Issue 1: libhakmem.so not found

# Check file exists
ls -lh /home/tomoaki/git/hakorune-selfhost/apps/experiments/hakmem-poc/libhakmem.so

# Check ldd
ldd /tmp/mimalloc-bench/out/bench/cfrac/cfrac

# Try absolute path
export HAKMEM_LIB=/home/tomoaki/git/hakorune-selfhost/apps/experiments/hakmem-poc/libhakmem.so
LD_PRELOAD=$HAKMEM_LIB ./out/bench/cfrac/cfrac 17

Issue 2: Segfault or crashes

# Debug with gdb
LD_PRELOAD=$HAKMEM_LIB gdb --args ./out/bench/cfrac/cfrac 17
(gdb) run
(gdb) bt

# Check for missing symbols
nm -D libhakmem.so | grep malloc
# Should see: malloc, free, calloc, realloc

Issue 3: Performance worse than expected

# Check THP is enabled
cat /sys/kernel/mm/transparent_hugepage/enabled
# Should be: [always] or [madvise]

# Check CPU frequency scaling
cat /sys/devices/system/cpu/cpu0/cpufreq/scaling_governor
# Should be: performance (not powersave)

# Disable CPU frequency scaling
sudo cpupower frequency-set -g performance

Next Steps

If TLS validation succeeds (expected)

Phase 6.14: Expand to 10+ benchmarks (espresso, barnes, cache-scratch, etc.)

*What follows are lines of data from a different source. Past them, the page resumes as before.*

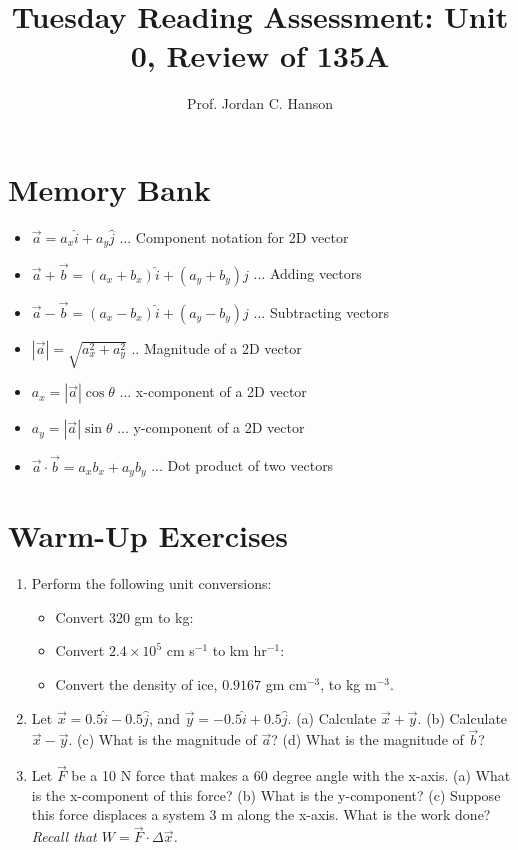 \documentclass{article}
\begin{document}
\title{Tuesday Reading Assessment: Unit 0, Review of 135A}
\author{Prof. Jordan C. Hanson}

\maketitle

\section{Memory Bank}

\begin{itemize}
\item $\vec{a} = a_x \hat{i} + a_y \hat{j}$ ... Component notation for 2D vector
\item $\vec{a} + \vec{b} = (a_x + b_x)\hat{i} + (a_y + b_y)\hat{j}$ ... Adding vectors
\item $\vec{a} - \vec{b} = (a_x - b_x)\hat{i} + (a_y - b_y)\hat{j}$ ... Subtracting vectors
\item $|\vec{a}| = \sqrt{a_x^2 + a_y^2}$ .. Magnitude of a 2D vector
\item $a_x = |\vec{a}|\cos\theta$ ... x-component of a 2D vector
\item $a_y = |\vec{a}|\sin\theta$ ... y-component of a 2D vector
\item $\vec{a} \cdot \vec{b} = a_x b_x + a_y b_y$ ... Dot product of two vectors
\end{itemize}

\section{Warm-Up Exercises}

\begin{enumerate}
\item Perform the following unit conversions:
\begin{itemize}
\item Convert 320 gm to kg:
\item Convert $2.4 \times 10^{5}$ cm s$^{-1}$ to km hr$^{-1}$:
\item Convert the density of ice, $0.9167$ gm cm$^{-3}$, to kg m$^{-3}$. \\ \vspace{0.5cm}
\end{itemize}
\item Let $\vec{x} = 0.5 \hat{i} - 0.5\hat{j}$, and $\vec{y} = -0.5\hat{i} + 0.5\hat{j}$. (a) Calculate $\vec{x} + \vec{y}$.  (b) Calculate $\vec{x} - \vec{y}$. (c) What is the magnitude of $\vec{a}$? (d) What is the magnitude of $\vec{b}$? \\ \vspace{2cm}
\item Let $\vec{F}$ be a 10 N force that makes a 60 degree angle with the x-axis. (a) What is the x-component of this force? (b) What is the y-component? (c) Suppose this force displaces a system 3 m along the x-axis.  What is the work done?  \textit{Recall that $W = \vec{F} \cdot \Delta \vec{x}$.}
\end{enumerate}
\end{document}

If TLS validation fails (unlikely)

Phase 6.13.1: Revert TLS or make conditional (compile-time flag)

Always

Phase 6.16: Fix Tiny Pool overhead (7,871ns → <200ns target)


Appendix: Makefile Integration (Optional, 2 Hours)

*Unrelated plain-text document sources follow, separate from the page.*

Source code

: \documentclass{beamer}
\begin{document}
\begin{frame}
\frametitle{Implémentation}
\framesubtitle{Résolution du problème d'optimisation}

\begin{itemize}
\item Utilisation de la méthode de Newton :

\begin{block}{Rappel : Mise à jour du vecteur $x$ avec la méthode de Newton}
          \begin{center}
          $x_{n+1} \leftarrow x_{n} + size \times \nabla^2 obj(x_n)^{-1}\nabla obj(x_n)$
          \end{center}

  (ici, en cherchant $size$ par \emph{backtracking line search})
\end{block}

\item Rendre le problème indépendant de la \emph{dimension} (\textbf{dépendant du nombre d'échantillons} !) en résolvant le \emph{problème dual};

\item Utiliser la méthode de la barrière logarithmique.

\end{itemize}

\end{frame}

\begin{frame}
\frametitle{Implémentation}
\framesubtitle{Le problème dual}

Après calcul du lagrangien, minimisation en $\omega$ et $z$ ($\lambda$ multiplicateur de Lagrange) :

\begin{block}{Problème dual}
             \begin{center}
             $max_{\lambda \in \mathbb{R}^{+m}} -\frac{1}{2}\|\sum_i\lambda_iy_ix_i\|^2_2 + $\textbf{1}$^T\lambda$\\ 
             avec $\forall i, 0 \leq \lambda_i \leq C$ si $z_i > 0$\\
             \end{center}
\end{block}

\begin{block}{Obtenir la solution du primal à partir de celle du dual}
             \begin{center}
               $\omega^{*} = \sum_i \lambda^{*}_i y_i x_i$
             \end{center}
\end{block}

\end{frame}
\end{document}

Goal: Integrate hakmem into mimalloc-bench's automated runner (./run-all.sh)

Step 1: Edit bench.sh

cd /tmp/mimalloc-bench

# Backup original
cp bench.sh bench.sh.backup

# Add hakmem
cat >> bench.sh << 'EOF'

# hakmem allocator
if [[ "$1" == "hakmem" ]]; then
  export LD_PRELOAD=/home/tomoaki/git/hakorune-selfhost/apps/experiments/hakmem-poc/libhakmem.so
  shift
  exec "$@"
fi
EOF

Step 2: Add to ALLOCATORS list

# Edit run-all.sh
# Find line: ALLOCATORS="mimalloc jemalloc tcmalloc"
# Change to: ALLOCATORS="mimalloc jemalloc tcmalloc hakmem"

Step 3: Run automated comparison

./run-all.sh -b cfrac,larson,threadtest -a mimalloc,jemalloc,hakmem -t 1,4,16

Output: CSV file with all results (easy to compare)


End of Phase 6.13 Guide

This guide provides a step-by-step implementation plan for mimalloc-bench integration. Start with the Quick Start section (30 minutes) to validate basic functionality, then proceed to full benchmarking (1-2 hours) and analysis (1 hour).